[DATA SECTION Boundary: Start]

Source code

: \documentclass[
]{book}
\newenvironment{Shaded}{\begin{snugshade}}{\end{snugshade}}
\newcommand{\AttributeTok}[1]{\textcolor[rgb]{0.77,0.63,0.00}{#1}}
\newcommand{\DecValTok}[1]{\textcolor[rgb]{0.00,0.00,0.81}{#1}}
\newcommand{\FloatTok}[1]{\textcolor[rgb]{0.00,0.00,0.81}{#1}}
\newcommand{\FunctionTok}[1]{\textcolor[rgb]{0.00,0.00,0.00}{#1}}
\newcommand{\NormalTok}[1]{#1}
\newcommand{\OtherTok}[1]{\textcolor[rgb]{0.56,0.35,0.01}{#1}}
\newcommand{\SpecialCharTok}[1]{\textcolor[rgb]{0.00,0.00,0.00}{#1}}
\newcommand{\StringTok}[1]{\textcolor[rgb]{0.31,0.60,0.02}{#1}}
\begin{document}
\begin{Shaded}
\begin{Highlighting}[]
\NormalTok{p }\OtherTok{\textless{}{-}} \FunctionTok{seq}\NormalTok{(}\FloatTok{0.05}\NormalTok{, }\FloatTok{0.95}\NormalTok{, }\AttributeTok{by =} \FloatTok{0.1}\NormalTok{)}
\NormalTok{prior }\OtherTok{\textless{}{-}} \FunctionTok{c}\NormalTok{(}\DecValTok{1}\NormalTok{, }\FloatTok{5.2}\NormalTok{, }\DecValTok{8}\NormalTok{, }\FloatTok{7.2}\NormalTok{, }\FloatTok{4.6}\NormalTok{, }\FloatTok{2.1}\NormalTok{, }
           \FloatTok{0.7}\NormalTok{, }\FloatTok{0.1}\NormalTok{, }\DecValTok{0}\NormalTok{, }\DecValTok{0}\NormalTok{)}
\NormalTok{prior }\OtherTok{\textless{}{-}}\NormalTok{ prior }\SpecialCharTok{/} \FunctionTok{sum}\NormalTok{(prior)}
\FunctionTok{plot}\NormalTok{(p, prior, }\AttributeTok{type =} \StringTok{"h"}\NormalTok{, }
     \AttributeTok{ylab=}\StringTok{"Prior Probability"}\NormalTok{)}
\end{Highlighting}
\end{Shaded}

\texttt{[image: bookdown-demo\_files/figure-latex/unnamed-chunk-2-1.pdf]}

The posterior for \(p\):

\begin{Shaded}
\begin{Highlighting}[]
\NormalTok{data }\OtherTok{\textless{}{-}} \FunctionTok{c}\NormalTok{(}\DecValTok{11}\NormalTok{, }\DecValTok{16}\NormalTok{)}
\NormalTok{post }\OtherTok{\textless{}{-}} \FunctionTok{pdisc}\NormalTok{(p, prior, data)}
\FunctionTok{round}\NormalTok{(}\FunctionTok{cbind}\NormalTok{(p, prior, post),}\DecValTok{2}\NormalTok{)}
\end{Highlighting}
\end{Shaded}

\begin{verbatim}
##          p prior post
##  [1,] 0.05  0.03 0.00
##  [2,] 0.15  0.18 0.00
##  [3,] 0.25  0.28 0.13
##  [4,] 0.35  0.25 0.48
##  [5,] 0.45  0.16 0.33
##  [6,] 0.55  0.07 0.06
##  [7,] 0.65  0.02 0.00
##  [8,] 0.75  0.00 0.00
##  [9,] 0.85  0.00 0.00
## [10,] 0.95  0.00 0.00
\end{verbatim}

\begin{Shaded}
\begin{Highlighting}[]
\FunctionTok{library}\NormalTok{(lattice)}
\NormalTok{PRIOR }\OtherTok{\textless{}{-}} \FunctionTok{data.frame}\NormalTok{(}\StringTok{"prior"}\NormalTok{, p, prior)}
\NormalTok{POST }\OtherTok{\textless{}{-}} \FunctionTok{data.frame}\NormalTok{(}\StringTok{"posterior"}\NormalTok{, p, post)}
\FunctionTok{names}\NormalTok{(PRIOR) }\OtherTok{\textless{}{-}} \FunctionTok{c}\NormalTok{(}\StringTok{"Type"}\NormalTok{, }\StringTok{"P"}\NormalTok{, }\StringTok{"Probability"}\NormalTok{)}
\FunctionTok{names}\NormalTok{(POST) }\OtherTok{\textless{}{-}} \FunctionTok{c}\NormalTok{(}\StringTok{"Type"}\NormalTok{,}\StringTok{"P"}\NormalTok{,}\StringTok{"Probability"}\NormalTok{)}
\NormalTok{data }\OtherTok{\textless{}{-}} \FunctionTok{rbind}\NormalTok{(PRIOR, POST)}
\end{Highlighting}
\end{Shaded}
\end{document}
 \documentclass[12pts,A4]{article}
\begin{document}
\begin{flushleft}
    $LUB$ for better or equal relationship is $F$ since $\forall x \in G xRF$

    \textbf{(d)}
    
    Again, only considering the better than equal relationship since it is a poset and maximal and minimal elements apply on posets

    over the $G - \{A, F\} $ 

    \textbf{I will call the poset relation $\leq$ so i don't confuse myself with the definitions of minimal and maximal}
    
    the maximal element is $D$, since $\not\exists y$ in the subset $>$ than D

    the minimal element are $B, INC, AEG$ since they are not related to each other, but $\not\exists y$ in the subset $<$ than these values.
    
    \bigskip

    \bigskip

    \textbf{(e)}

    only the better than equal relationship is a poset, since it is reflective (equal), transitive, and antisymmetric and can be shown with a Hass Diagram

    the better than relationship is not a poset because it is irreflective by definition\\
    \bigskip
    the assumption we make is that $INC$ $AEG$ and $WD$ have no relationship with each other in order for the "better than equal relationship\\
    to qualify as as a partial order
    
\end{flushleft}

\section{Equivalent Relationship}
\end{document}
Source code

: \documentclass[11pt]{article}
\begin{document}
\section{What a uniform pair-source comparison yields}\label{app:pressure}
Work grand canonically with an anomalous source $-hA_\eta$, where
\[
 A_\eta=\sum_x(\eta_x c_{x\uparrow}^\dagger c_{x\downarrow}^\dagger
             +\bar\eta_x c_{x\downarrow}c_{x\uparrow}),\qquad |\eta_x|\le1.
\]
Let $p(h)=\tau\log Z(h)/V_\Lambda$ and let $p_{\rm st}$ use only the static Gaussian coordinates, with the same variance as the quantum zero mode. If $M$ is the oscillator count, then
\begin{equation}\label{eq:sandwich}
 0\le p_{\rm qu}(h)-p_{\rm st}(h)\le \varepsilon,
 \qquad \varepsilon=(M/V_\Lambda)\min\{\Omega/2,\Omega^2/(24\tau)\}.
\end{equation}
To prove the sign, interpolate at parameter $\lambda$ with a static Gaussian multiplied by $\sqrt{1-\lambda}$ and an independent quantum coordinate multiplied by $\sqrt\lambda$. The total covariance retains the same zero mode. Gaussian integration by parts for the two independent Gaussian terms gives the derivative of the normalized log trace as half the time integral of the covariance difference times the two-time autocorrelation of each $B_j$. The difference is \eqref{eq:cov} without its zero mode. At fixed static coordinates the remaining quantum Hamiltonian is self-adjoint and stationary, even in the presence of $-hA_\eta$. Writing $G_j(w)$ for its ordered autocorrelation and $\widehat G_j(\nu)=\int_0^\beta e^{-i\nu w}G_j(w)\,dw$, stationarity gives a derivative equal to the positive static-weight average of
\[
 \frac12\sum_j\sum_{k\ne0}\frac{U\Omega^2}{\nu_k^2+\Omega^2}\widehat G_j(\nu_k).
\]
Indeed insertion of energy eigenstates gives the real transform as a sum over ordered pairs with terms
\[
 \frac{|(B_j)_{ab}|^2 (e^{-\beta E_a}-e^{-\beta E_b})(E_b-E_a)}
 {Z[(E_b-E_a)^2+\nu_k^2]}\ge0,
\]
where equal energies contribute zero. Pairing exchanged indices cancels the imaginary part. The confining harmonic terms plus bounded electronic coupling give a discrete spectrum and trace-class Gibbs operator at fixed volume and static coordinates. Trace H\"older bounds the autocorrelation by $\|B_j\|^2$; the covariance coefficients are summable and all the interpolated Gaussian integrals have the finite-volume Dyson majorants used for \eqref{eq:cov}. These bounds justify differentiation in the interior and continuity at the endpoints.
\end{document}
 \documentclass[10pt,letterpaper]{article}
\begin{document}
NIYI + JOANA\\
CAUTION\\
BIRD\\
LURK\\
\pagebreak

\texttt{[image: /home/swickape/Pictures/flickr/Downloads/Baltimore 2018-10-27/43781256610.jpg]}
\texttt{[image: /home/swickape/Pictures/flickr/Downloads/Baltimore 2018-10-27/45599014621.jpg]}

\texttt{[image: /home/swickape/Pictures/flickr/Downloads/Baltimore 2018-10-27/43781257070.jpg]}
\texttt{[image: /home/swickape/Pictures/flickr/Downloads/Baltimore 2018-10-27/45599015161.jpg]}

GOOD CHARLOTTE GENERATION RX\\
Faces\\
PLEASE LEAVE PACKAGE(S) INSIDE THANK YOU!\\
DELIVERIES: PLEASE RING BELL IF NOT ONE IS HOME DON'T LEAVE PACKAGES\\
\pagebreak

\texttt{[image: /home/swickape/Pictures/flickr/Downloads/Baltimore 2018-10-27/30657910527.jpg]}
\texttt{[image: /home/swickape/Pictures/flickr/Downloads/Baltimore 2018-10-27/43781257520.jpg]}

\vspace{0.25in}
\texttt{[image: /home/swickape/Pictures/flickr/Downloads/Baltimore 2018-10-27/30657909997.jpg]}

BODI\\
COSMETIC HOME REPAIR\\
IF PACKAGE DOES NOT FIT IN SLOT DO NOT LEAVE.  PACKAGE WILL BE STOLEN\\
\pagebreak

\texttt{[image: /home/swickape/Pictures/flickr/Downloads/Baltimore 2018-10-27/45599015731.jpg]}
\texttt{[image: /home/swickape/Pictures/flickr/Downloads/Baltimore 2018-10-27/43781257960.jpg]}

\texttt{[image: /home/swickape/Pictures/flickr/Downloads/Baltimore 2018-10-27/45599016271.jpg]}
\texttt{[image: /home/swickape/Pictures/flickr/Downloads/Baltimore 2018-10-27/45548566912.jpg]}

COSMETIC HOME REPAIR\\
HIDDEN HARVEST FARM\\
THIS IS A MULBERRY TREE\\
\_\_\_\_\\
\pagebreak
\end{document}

[DATA SECTION Boundary: End]

> YOUR TASK
State how many lines of the entries above include the string "PLEASE". The reply is that number alone.

> TASK OUTPUT
2